Records contained in a dataset:

• • • • •

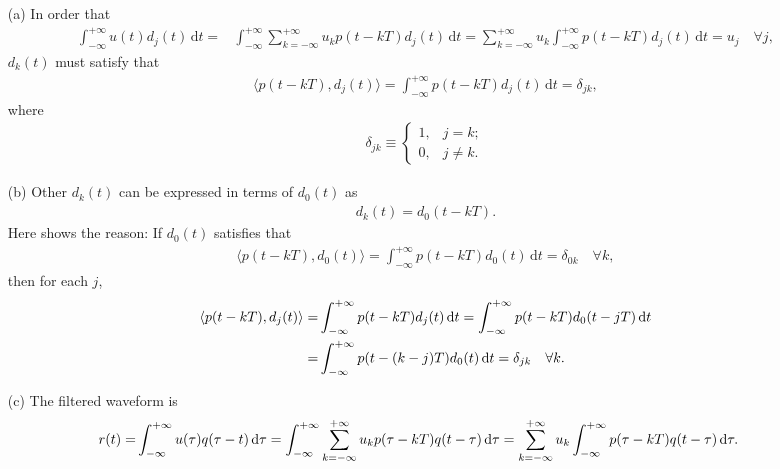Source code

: \documentclass{assignment}
\begin{document}
\begin{sol}
    \begin{itemize}
        \item[(a)] In order that
        \begin{align}
            \int_{-\infty}^{+\infty}u(t)d_j(t)\,\mathrm{d}t=&\int_{-\infty}^{+\infty}\sum_{k=-\infty}^{+\infty}u_kp(t-kT)d_j(t)\,\mathrm{d}t=\sum_{k=-\infty}^{+\infty}u_k\int_{-\infty}^{+\infty}p(t-kT)d_j(t)\,\mathrm{d}t=u_j\quad\forall j,
        \end{align}
        $d_k(t)$ must satisfy that
        \begin{align}
            \label{P-4-dk(t)-constrain}
            \langle p(t-kT),d_j(t)\rangle=\int_{-\infty}^{+\infty}p(t-kT)d_j(t)\,\mathrm{d}t=\delta_{jk},
        \end{align}
        where
        \begin{align}
            \delta_{jk}\equiv\left\{\begin{array}{ll}
                1,&j=k;\\
                0,&j\neq k.
            \end{array}\right.
        \end{align}
        \item[(b)] Other $d_k(t)$ can be expressed in terms of $d_0(t)$ as
        \begin{align}
            d_k(t)=d_0(t-kT).
        \end{align}
        Here shows the reason: If $d_0(t)$ satisfies that
        \begin{align}
            \langle p(t-kT),d_0(t)\rangle=\int_{-\infty}^{+\infty}p(t-kT)d_0(t)\,\mathrm{d}t=\delta_{0k}\quad\forall k,
        \end{align}
        then for each $j$,
        \begin{align}
            \notag\langle p(t-kT),d_j(t)\rangle=&\int_{-\infty}^{+\infty}p(t-kT)d_j(t)\,\mathrm{d}t=\int_{-\infty}^{+\infty}p(t-kT)d_0(t-jT)\,\mathrm{d}t\\
            =&\int_{-\infty}^{+\infty}p(t-(k-j)T)d_0(t)\,\mathrm{d}t=\delta_{jk}\quad\forall k.
        \end{align}
        \item[(c)] The filtered waveform is
        \begin{align}
            \notag r(t)=&\int_{-\infty}^{+\infty}u(\tau)q(\tau-t)\,\mathrm{d}\tau=\int_{-\infty}^{+\infty}\sum_{k=-\infty}^{+\infty}u_kp(\tau-kT)q(t-\tau)\,\mathrm{d}\tau=\sum_{k=-\infty}^{+\infty}u_k\int_{-\infty}^{+\infty}p(\tau-kT)q(t-\tau)\,\mathrm{d}\tau.

\end{align}
\end{itemize}
\end{sol}
\end{document}
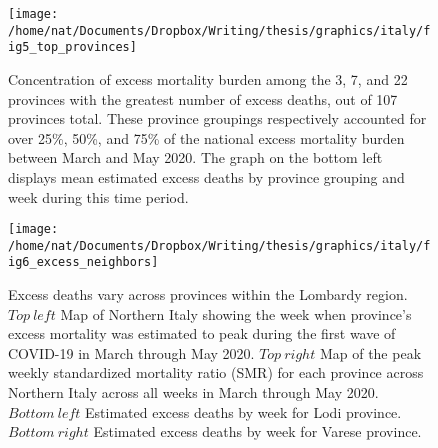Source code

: \documentclass[
]{article}
\begin{document}
\begin{figure}[!ht]

{\centering \texttt{[image: /home/nat/Documents/Dropbox/Writing/thesis/graphics/italy/fig5\_top\_provinces]} 

}

\caption{Concentration of excess mortality burden among the 3, 7, and 22 provinces with the greatest number of excess deaths, out of 107 provinces total. These province groupings respectively accounted for over 25\%, 50\%, and 75\% of the national excess mortality burden between March and May 2020. The graph on the bottom left displays mean estimated excess deaths by province grouping and week during this time period.}\label{fig:top-provinces}
\end{figure}
\newpage

\begin{figure}[!ht]

{\centering \texttt{[image: /home/nat/Documents/Dropbox/Writing/thesis/graphics/italy/fig6\_excess\_neighbors]} 

}

\caption{Excess deaths vary across provinces within the Lombardy region. \(Top\ left\) Map of Northern Italy showing the week when province’s excess mortality was estimated to peak during the first wave of COVID-19 in March through May 2020. \(Top\ right\) Map of the peak weekly standardized mortality ratio (SMR) for each province across Northern Italy across all weeks in March through May 2020. \(Bottom\ left\) Estimated excess deaths by week for Lodi province. \(Bottom\ right\) Estimated excess deaths by week for Varese province.}\label{fig:excess-neighbors}
\end{figure}
\newpage
\end{document}

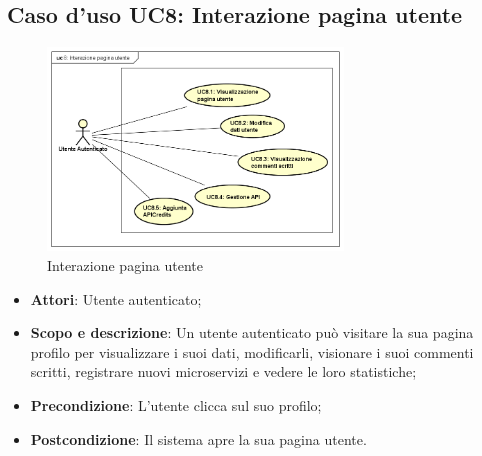 \documentclass[12pt,a4paper,titlepage]{article}
\begin{document}
	\subsection{Caso d'uso UC8: Interazione pagina utente}
	\label{UC8}
	\begin{figure}[H]
		\centering
		\includegraphics[width=0.7\textwidth]{UseCase/InterazionePaginaUtente}
		\caption{Interazione pagina utente}
	\end{figure}
	\begin{itemize}
		\item \textbf{Attori}: Utente autenticato;
		\item \textbf{Scopo e descrizione}: Un utente autenticato può visitare la sua pagina profilo per visualizzare i suoi dati, modificarli, visionare i suoi commenti scritti, registrare nuovi microservizi e vedere le loro statistiche;
		\item \textbf{Precondizione}: L'utente clicca sul suo profilo;
		\item \textbf{Postcondizione}: Il sistema apre la sua pagina utente.
	\end{itemize}
\end{document}
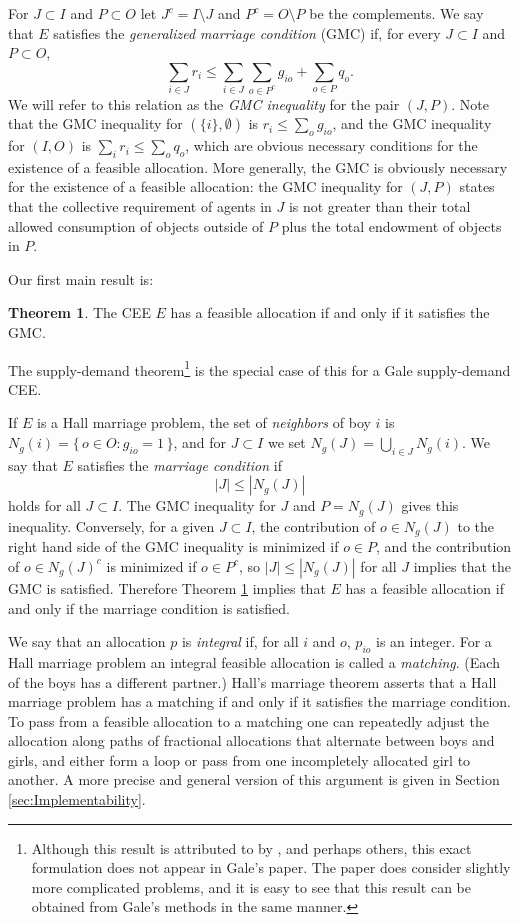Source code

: \documentclass[12pt]{article}
\theoremstyle{definition}
\newtheorem{thm}{Theorem}
\begin{document}
For $J \subset I$ and $P \subset O$ let $J^c = I \setminus J$ and $P^c = O \setminus P$ be the complements.  We say that $E$ satisfies the \emph{generalized marriage condition}
(GMC) if,  for every $J \subset I$ and $P \subset O$,
$$\sum_{i \in J} r_i \le \sum_{i \in J} \sum_{o \in P^c} g_{io} + \sum_{o \in P} q_o.$$  We will refer to this relation as the \emph{GMC inequality} for the pair $(J,P)$.  Note that the GMC inequality for  $(\{i\},\emptyset)$ is  $r_i \le \sum_o g_{io}$,  and the GMC inequality for  $(I,O)$ is  $\sum_i r_i \le \sum_o q_o$, which are obvious necessary conditions  for
the existence of a feasible allocation.  More generally, the GMC is obviously necessary for the existence of a feasible allocation: the GMC inequality for $(J,P)$ states that the collective requirement of agents in $J$ is not greater than their total allowed consumption of objects outside of $P$ plus the total endowment of objects in $P$.

Our first main result is:

\begin{thm} \label{th:MultiHall}
  The CEE $E$ has a feasible allocation if and only if it satisfies the GMC.
\end{thm}

\noindent
The \cite{Gal57} supply-demand theorem\footnote{
Although this result is attributed to \cite{Gal57} by \cite{yilmaz10geb}, and perhaps others, this exact formulation does not appear in Gale's paper.  The paper does consider slightly more complicated problems, and it is easy to see that this result can be obtained from Gale's methods in the same manner.
} is the special case of this for a Gale supply-demand CEE.

If $E$ is a Hall marriage problem, the  set of \emph{neighbors} of boy $i$ is $N_g(i) = \{\, o \in O : g_{io} = 1
\,\}$, and for $J \subset I$ we set $N_g(J) = \bigcup_{i \in J}
N_g(i)$.  We say that $E$ satisfies the   \emph{marriage condition} if $$|J| \le |N_g(J)|$$ holds for all $J \subset I$.  
The GMC inequality for $J$ and $P = N_g(J)$ gives this inequality.  Conversely, for a
given $J \subset I$, the contribution of $o \in N_g(J)$ to the right
hand side of the GMC inequality is minimized if $o \in P$, and the
contribution of $o \in N_g(J)^c$ is minimized if $o \in
P^c$, so $|J| \le |N_g(J)|$ for all $J$ implies that the GMC is
satisfied.  Therefore Theorem \ref{th:MultiHall} implies that $E$ has a feasible allocation if and only if the marriage condition is satisfied.

We say that an allocation $p$ is \emph{integral} if, for all $i$ and $o$, $p_{io}$ is an integer. For a Hall marriage problem an integral feasible allocation is called a \emph{matching}.  (Each of the boys has a different partner.)  Hall's marriage theorem asserts that a Hall marriage problem has a matching if
and only if it satisfies the marriage condition.  
To pass from a feasible allocation to a matching one can repeatedly adjust the allocation along paths of fractional allocations that alternate between boys and girls, and either form a loop or pass from one incompletely allocated girl to another.  A more precise and general version of this argument is given in  Section \ref{sec:Implementability}.
\end{document}
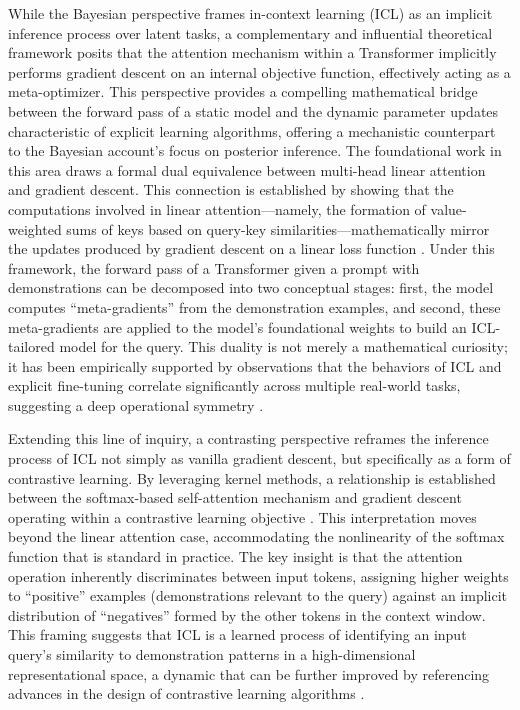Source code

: \documentclass[11pt]{article}
\begin{document}
While the Bayesian perspective frames in-context learning (ICL) as an implicit inference process over latent tasks, a complementary and influential theoretical framework posits that the attention mechanism within a Transformer implicitly performs gradient descent on an internal objective function, effectively acting as a meta-optimizer. This perspective provides a compelling mathematical bridge between the forward pass of a static model and the dynamic parameter updates characteristic of explicit learning algorithms, offering a mechanistic counterpart to the Bayesian account's focus on posterior inference. The foundational work in this area draws a formal dual equivalence between multi-head linear attention and gradient descent. This connection is established by showing that the computations involved in linear attention---namely, the formation of value-weighted sums of keys based on query-key similarities---mathematically mirror the updates produced by gradient descent on a linear loss function \cite{ref25}. Under this framework, the forward pass of a Transformer given a prompt with demonstrations can be decomposed into two conceptual stages: first, the model computes ``meta-gradients'' from the demonstration examples, and second, these meta-gradients are applied to the model's foundational weights to build an ICL-tailored model for the query. This duality is not merely a mathematical curiosity; it has been empirically supported by observations that the behaviors of ICL and explicit fine-tuning correlate significantly across multiple real-world tasks, suggesting a deep operational symmetry \cite{ref25}.

Extending this line of inquiry, a contrasting perspective reframes the inference process of ICL not simply as vanilla gradient descent, but specifically as a form of contrastive learning. By leveraging kernel methods, a relationship is established between the softmax-based self-attention mechanism and gradient descent operating within a contrastive learning objective \cite{ref42}. This interpretation moves beyond the linear attention case, accommodating the nonlinearity of the softmax function that is standard in practice. The key insight is that the attention operation inherently discriminates between input tokens, assigning higher weights to ``positive'' examples (demonstrations relevant to the query) against an implicit distribution of ``negatives'' formed by the other tokens in the context window. This framing suggests that ICL is a learned process of identifying an input query's similarity to demonstration patterns in a high-dimensional representational space, a dynamic that can be further improved by referencing advances in the design of contrastive learning algorithms \cite{ref42}.
\end{document}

• • • • •

WHAT TO PRODUCE:
Go through the entries. Report every line that contains the word "supply".

EXERCISE RESULT:
The \cite{Gal57} supply-demand theorem\footnote{
} is the special case of this for a Gale supply-demand CEE.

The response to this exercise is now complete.